#### DATA UNDER STUDY
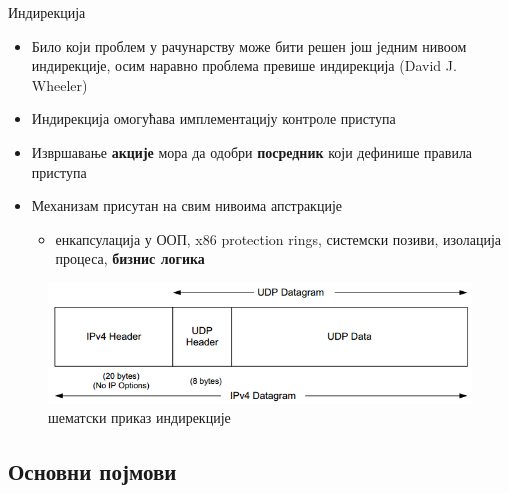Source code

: \documentclass{beamer}
\begin{document}
    \begin{frame}[allowframebreaks]{Индирекција}
        \begin{itemize}
            \item Било који проблем у рачунарству може бити решен још једним нивоом индирекције, осим наравно проблема превише индирекција (David J. Wheeler)
            \item Индирекција омогућава имплементацију контроле приступа
            \item Извршавање \textbf{акције} мора да одобри \textbf{посредник} који дефинише правила приступа
            \item Механизам присутан на свим нивоима апстракције
            \begin{itemize}
                \item енкапсулација у ООП, x86 protection rings, системски позиви, изолација процеса, \textbf{бизнис логика}
            \end{itemize}
        \end{itemize}
        
        \framebreak
        
        \begin{figure}
            \centering
            \includegraphics[width=\textwidth,height=\textheight,keepaspectratio]{images/udp_enc.png}
            \caption{шематски приказ индирекције}
            \label{fig:udp_enc}
        \end{figure}
    \end{frame}
    
    \subsection{Основни појмови}
    
\end{document}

#### ASSIGNED TASK
No image belongs in the copy. Transcribe the full listing verbatim.

#### RESULT
Source code

: \documentclass{beamer}
\begin{document}
    \begin{frame}[allowframebreaks]{Индирекција}
        \begin{itemize}
            \item Било који проблем у рачунарству може бити решен још једним нивоом индирекције, осим наравно проблема превише индирекција (David J. Wheeler)
            \item Индирекција омогућава имплементацију контроле приступа
            \item Извршавање \textbf{акције} мора да одобри \textbf{посредник} који дефинише правила приступа
            \item Механизам присутан на свим нивоима апстракције
            \begin{itemize}
                \item енкапсулација у ООП, x86 protection rings, системски позиви, изолација процеса, \textbf{бизнис логика}
            \end{itemize}
        \end{itemize}
        
        \framebreak
        
        \begin{figure}
            \centering
            \includegraphics[width=\textwidth,height=\textheight,keepaspectratio]{images/udp_enc.png}
            \caption{шематски приказ индирекције}
            \label{fig:udp_enc}
        \end{figure}
    \end{frame}
    
    \subsection{Основни појмови}
    
\end{document}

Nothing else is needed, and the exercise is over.